Thinking Inside The Box

For this exercise we wanted to find out people’s favourite and least favourite meetups so we could better understand what topics and formats are of most value to people. Thinking inside the box is an ideation technique that can be used for brainstorming and is particularly useful if a group or team is stuck on a problem. It has been proven that people are able to generate more ideas when they are given a frame or something to relate to.

For example:

Which would a person find easier to answer?

  • What’s not working well? or
  • How could our team improve their Quality?

People find answering specific (inside a box) Questions  – 4 times more effective for idea generation. During the WRD we used this technique combined with a quiet reflective writing exercise. Learn more about this technique here

One of the two types of forms we used for thinking inside the box (the other form asked “what was your least favourite meetup)

Philiy then used the 6 boxes facilitation technique to gather the data in an easy to consume format.

The key trends from this retro were:

  • mostly people wanted to feel inspired and have something they could take away from the session
  • Favourite meetup made people feel like they wanted to learn more about the subject, the speaker and felt  empowered and happy about the work they do!
  • Least favourite meetups made people feel like the content didn’t reflect what happened in the session and felt preached at or were too method heavy
  • A suggested improved format to include “who should attend” and “what the outcomes would be” in the event description so the events are more targeted

The Anti Problem

How do you go about creating a meetup so bad that no one wants to come or speak at?! That’s what Lloyd set about to find with the anti-problem retro, which uncovered some interesting ideas and gave us a lot to think about. This retro probably highlighted the most areas for improvement

What we did:

  • We asked people to imagine the opposite of the current situation
  • Find solutions to that problem.

E.g. Zero Attendance – How would we make that happen?

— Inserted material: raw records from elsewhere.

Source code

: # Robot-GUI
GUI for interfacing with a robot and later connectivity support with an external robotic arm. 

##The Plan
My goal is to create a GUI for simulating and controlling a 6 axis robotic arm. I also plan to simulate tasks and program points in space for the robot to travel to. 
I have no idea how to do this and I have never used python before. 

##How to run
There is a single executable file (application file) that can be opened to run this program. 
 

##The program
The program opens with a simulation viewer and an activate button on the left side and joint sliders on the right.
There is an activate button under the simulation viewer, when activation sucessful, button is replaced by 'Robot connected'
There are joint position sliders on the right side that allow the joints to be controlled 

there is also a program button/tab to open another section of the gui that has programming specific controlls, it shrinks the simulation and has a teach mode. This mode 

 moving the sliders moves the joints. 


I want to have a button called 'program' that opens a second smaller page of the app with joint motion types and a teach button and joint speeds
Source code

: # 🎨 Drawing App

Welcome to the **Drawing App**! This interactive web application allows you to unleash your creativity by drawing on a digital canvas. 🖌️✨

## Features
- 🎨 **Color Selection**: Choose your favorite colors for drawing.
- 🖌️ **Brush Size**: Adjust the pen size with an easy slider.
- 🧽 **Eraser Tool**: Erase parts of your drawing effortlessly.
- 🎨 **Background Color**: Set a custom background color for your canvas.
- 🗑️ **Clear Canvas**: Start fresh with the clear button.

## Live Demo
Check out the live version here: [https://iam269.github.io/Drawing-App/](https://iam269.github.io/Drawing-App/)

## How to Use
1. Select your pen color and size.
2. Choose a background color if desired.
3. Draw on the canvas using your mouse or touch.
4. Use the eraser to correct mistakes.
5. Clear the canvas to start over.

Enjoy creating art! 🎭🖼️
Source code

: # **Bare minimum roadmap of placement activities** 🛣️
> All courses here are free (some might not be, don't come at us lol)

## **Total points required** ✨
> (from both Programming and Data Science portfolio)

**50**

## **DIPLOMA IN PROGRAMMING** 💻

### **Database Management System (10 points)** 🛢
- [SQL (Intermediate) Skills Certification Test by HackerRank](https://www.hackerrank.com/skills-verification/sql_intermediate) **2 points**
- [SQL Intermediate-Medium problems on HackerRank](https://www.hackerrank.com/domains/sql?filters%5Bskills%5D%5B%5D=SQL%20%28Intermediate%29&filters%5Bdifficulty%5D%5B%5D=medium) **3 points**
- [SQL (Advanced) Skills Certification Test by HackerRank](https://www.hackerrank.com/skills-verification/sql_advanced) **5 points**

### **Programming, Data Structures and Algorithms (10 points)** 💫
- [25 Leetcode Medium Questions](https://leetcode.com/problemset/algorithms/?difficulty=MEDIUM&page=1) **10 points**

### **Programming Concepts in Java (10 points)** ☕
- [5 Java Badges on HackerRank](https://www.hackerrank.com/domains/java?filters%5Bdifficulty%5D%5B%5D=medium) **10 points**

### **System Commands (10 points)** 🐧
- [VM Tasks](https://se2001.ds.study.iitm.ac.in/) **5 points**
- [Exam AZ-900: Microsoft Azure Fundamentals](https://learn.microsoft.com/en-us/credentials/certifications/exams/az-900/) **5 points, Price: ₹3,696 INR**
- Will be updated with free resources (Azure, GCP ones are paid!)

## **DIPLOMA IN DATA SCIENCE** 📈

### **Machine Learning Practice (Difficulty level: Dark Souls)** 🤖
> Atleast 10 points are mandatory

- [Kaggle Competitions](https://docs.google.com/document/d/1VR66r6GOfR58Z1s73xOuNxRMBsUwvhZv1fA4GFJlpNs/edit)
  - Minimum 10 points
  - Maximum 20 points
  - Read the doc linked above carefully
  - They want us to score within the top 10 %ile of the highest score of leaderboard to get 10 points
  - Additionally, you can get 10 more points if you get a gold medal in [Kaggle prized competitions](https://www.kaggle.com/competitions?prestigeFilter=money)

With all the generated data we used a Poster Session to gather all the data. Groups picked the most interesting problem, illustrated the problem with any of the following:

  • What exactly happens? Why is that a problem?
  • Why / when / how does this situation happen?
  • Who benefits from the current situation? What is the benefit?
  • Possible solutions (with Pros and Cons)
  • Who could help change the situation?

Some actions here for us are to:

  • Make sure address and google maps is right
  • Make sure topics are relevant
  • Make sure venue is always safe
  • Make sure we’re always welcoming
  • Have a place online where people can apply to speak

Train Kata

We used Train Kata to look at meetup logistics ie locations, timings, comms, food and format. Areas for improvement that emerged from this activity include:

  • Lead time for event – announce 6 weeks before
  • Consider starting at 7pm to allow people to get there if travelling from outside London
  • Choose venues that are close to tube station
  • Improve detail on agenda (this was also something that we highlighted in “inside the box”)

What are our actions?

What we do now and can improve:

  • We open registrations and rsvps 2 weeks before the event – this was to help with the high no show rate.
  • We have arrivals from 6pm  and usually start around 6:30 / 6:45
  • Event description consist of talk title, abstract and speaker bios
  • We include the address using the meetup feature
  • We don’t have a code of conduct

What we will improve

  • We will open registrations 6 weeks before the event.
  • We will start talks always at 6:45 – we can’t really do any later as this will be difficult to ensure that there’s enough time for networking
  • We’ll have a bit of blurb about who should attend and outcomes of the event
  • Make sure directions are very clear, include address in the event description and make sure signs at the meetup are always visible and clear and welcoming.
  • We will get feedback on and publish code of conduct that was co-created at the meetup!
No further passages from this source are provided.